Lo terriblemente bello en lo sublime

Prólogo al libro de cuentos de Pavel Eduardo Rodríguez:
Sombras ominosas (Relatos de lo Terrible y lo Fantástico)

Son tantas las sorpresas y tan variadas al naturalizarme como provinciano ya en muy provecta edad en estas fieras y plácidas tierras del Orinoco, que no acertaría a describirlas una por una, por lo cual acudo al pensamiento de la estética cuando incluye en su abecedario dos categorías distintas: lo bello y lo sublime. Que son justamente las que me permitirán captar lo crucial de esta novedad absoluta del libro de cuentos de Pavel Eduardo Rodríguez: Sombras ominosas (Relatos de lo Terrible y lo Fantástico).

Comienzo por lo sublime, pues la larga historia de este concepto data de un filósofo dedicado al examen de la retórica, situado en una indecisa franja entre el siglo I y el III después de Cristo, el pseudo Longino, quien escribiera un Tratado sobre lo Sublime o de lo maravilloso en el discurso.

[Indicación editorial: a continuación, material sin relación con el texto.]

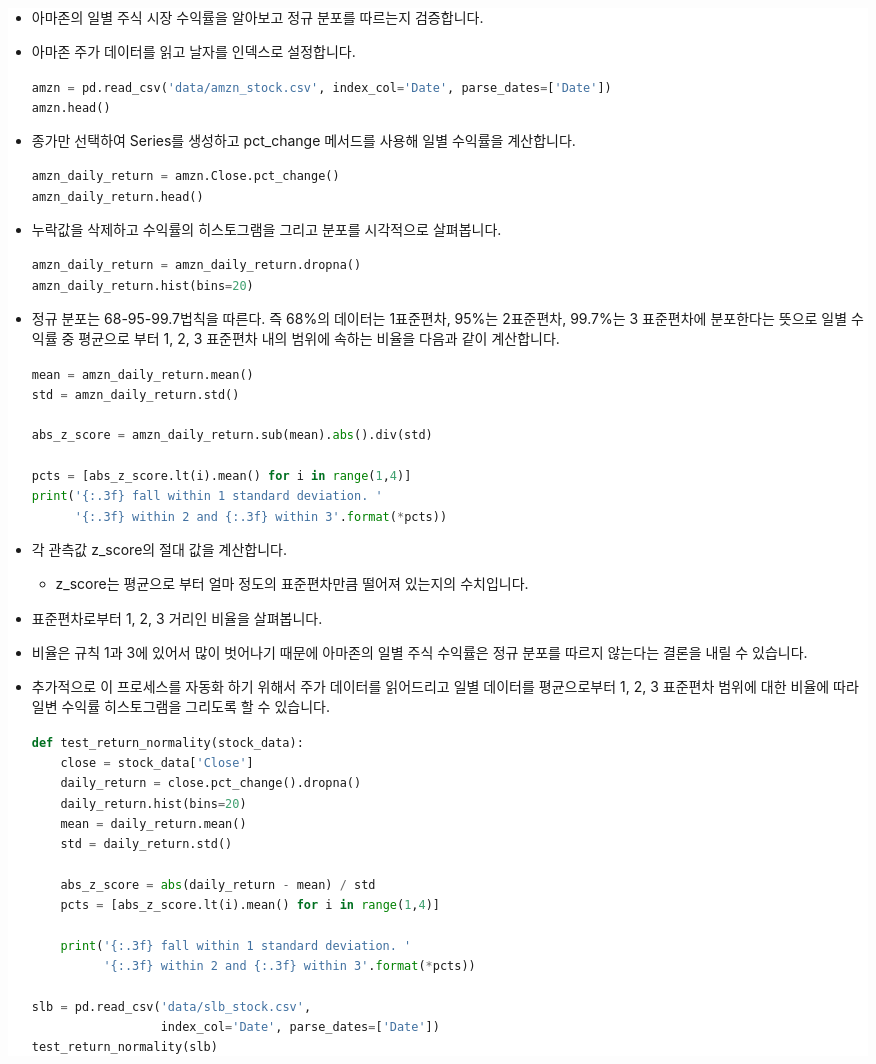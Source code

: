 * 아마존의 일별 주식 시장 수익률을 알아보고 정규 분포를 따르는지 검증합니다. 

* 아마존 주가 데이터를 읽고 날자를 인덱스로 설정합니다. 

  ```python
  amzn = pd.read_csv('data/amzn_stock.csv', index_col='Date', parse_dates=['Date'])
  amzn.head()
  ```

* 종가만 선택하여 Series를 생성하고 pct_change 메서드를 사용해 일별 수익률을 계산합니다. 

  ```python
  amzn_daily_return = amzn.Close.pct_change()
  amzn_daily_return.head()
  ```

* 누락값을 삭제하고 수익률의 히스토그램을 그리고 분포를 시각적으로 살펴봅니다. 

  ```python
  amzn_daily_return = amzn_daily_return.dropna()
  amzn_daily_return.hist(bins=20)
  ```

* 정규 분포는 68-95-99.7법칙을 따른다. 즉 68%의 데이터는 1표준편차, 95%는 2표준편차, 99.7%는 3 표준편차에 분포한다는 뜻으로 일별 수익률 중 평균으로 부터 1, 2, 3 표준편차 내의 범위에 속하는 비율을 다음과 같이 계산합니다.

  ```python
  mean = amzn_daily_return.mean()  
  std = amzn_daily_return.std()
  
  abs_z_score = amzn_daily_return.sub(mean).abs().div(std)
  
  pcts = [abs_z_score.lt(i).mean() for i in range(1,4)]
  print('{:.3f} fall within 1 standard deviation. '
        '{:.3f} within 2 and {:.3f} within 3'.format(*pcts))
  ```

* 각 관측값 z_score의 절대 값을 계산합니다. 

  *  z_score는 평균으로 부터 얼마 정도의 표준편차만큼 떨어져 있는지의 수치입니다. 

* 표준편차로부터 1, 2, 3 거리인 비율을 살펴봅니다. 

* 비율은 규칙 1과 3에 있어서 많이 벗어나기 때문에 아마존의 일별 주식 수익률은 정규 분포를 따르지 않는다는 결론을 내릴 수 있습니다. 

* 추가적으로 이 프로세스를 자동화 하기 위해서 주가 데이터를 읽어드리고 일별 데이터를 평균으로부터 1, 2, 3 표준편차 범위에 대한 비율에 따라 일변 수익률 히스토그램을 그리도록 할 수 있습니다. 

  ```python
  def test_return_normality(stock_data):
      close = stock_data['Close']
      daily_return = close.pct_change().dropna()
      daily_return.hist(bins=20)
      mean = daily_return.mean() 
      std = daily_return.std()
      
      abs_z_score = abs(daily_return - mean) / std
      pcts = [abs_z_score.lt(i).mean() for i in range(1,4)]
  
      print('{:.3f} fall within 1 standard deviation. '
            '{:.3f} within 2 and {:.3f} within 3'.format(*pcts))
            
  slb = pd.read_csv('data/slb_stock.csv', 
                    index_col='Date', parse_dates=['Date'])
  test_return_normality(slb)   
  ```
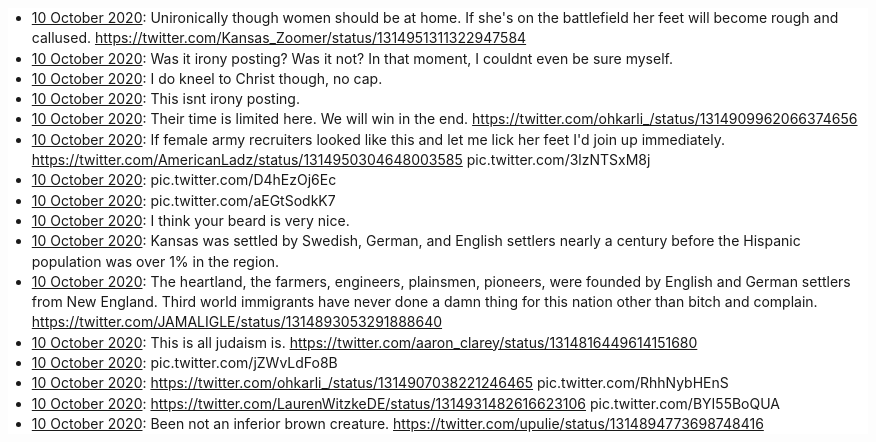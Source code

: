 * [10 October 2020](https://web.archive.org/web/20201010154113/https://twitter.com/Kansas_Zoomer/status/1314953410861555714): Unironically though women should be at home. If she's on the battlefield her feet will become rough and callused. https://twitter.com/Kansas_Zoomer/status/1314951311322947584 
* [10 October 2020](https://web.archive.org/web/20201010153631/https://twitter.com/Kansas_Zoomer/status/1314952826934759424): Was it irony posting? Was it not? In that moment, I couldnt even be sure myself. 
* [10 October 2020](https://web.archive.org/web/20201010153626/https://twitter.com/Kansas_Zoomer/status/1314951792669716486): I do kneel to Christ though, no cap. 
* [10 October 2020](https://web.archive.org/web/20201010153626/https://twitter.com/Kansas_Zoomer/status/1314951792669716486): This isnt irony posting. 
* [10 October 2020](https://web.archive.org/web/20201010163018/https://twitter.com/Kansas_Zoomer/status/1314951566634504192): Their time is limited here. We will win in the end. https://twitter.com/ohkarli_/status/1314909962066374656 
* [10 October 2020](https://web.archive.org/web/20201010153542/https://twitter.com/Kansas_Zoomer/status/1314951311322947584): If female army recruiters looked like this and let me lick her feet I'd join up immediately.  https://twitter.com/AmericanLadz/status/1314950304648003585  pic.twitter.com/3lzNTSxM8j 
* [10 October 2020](https://web.archive.org/web/20201010155400/https://twitter.com/Kansas_Zoomer/status/1314950605262196737): pic.twitter.com/D4hEzOj6Ec 
* [10 October 2020](https://web.archive.org/web/20201010161135/https://twitter.com/Kansas_Zoomer/status/1314950224872341504): pic.twitter.com/aEGtSodkK7 
* [10 October 2020](https://web.archive.org/web/20201010154725/https://twitter.com/Kansas_Zoomer/status/1314950012778971136): I think your beard is very nice. 
* [10 October 2020](https://web.archive.org/web/20201010152924/https://twitter.com/Kansas_Zoomer/status/1314947614085971968): Kansas was settled by Swedish, German, and English settlers nearly a century before the Hispanic population was over 1% in the region. 
* [10 October 2020](https://web.archive.org/web/20201010152924/https://twitter.com/Kansas_Zoomer/status/1314947614085971968): The heartland, the farmers, engineers, plainsmen, pioneers, were founded by English and German settlers from New England. Third world immigrants have never done a damn thing for this nation other than bitch and complain. https://twitter.com/JAMALIGLE/status/1314893053291888640 
* [10 October 2020](https://web.archive.org/web/20201010153953/https://twitter.com/Kansas_Zoomer/status/1314946911527370752): This is all judaism is. https://twitter.com/aaron_clarey/status/1314816449614151680 
* [10 October 2020](https://web.archive.org/web/20201010153453/https://twitter.com/Kansas_Zoomer/status/1314946664071823364): pic.twitter.com/jZWvLdFo8B 
* [10 October 2020](https://web.archive.org/web/20201010151713/https://twitter.com/Kansas_Zoomer/status/1314946341399859203): https://twitter.com/ohkarli_/status/1314907038221246465  pic.twitter.com/RhhNybHEnS 
* [10 October 2020](https://web.archive.org/web/20201010152534/https://twitter.com/Kansas_Zoomer/status/1314945474399481862): https://twitter.com/LaurenWitzkeDE/status/1314931482616623106  pic.twitter.com/BYI55BoQUA 
* [10 October 2020](https://web.archive.org/web/20201010151808/https://twitter.com/Kansas_Zoomer/status/1314945004289351680): Been not an inferior brown creature. https://twitter.com/upulie/status/1314894773698748416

Sublime era para el clásico pensador anónimo todo aquello que excedía las proporciones comunes de los modos de predicar en el discurso los atributos de los entes del mundo, naturaleza, sociedad e inframundo y supramundo imaginarios.

Y me anticipo a aseverar que es en esta vena muy clásica de “lo maravilloso” en la cual narra el nuevo escritor Pavel Eduardo Rodríguez quien irrumpe en la literatura castellana – y lo digo con suma convicción cuando me refiero a su vocación universal y no al mero significado local o regional o nacional de estos inicios – con la fuerza de uno de esos relámpagos usuales de la Orinoquía que la iluminan de un extremo a otro en un solo instante.

Procederé de a poco en poco para mayor entendimiento cuando atribuyo a Pavel su bautismo ejemplar en la senda de narrador de lo “terriblemente bello en lo sublime”. Se supone que la palabra sublime procede de sub limen (bajo el umbral) o, como parece más probable, de sub limus que significa oblicuo y que entonces se referiría a todo aquello que tiende a elevarse. Como el proceso químico de la sublimación que consiste en la propiedad de cuerpos sólidos que transitan de modo directo al estado gaseoso sin pasar por el intermedio líquido. Proceso que por la intensidad solar y por la evaporación acelerada se experimenta con intensidad en esta región de una atmósfera abierta e ilimitada porque las barreras orográficas pronto desaparecen de vista a poco dejar el piedemonte. Tierras a las cuales llegó Pavel, como Eustasio Rivera, Arturo Cova y como tantos miles de miles en el período republicano, forzado por el destierro de su natal Armenia enclavada entre las cordilleras central y occidental al otro extremo de Colombia, alentado por el sueño de un nuevo Dorado, el de la utopía que ahora ha hallado en el santuario de las letras antes de cumplir su treintena.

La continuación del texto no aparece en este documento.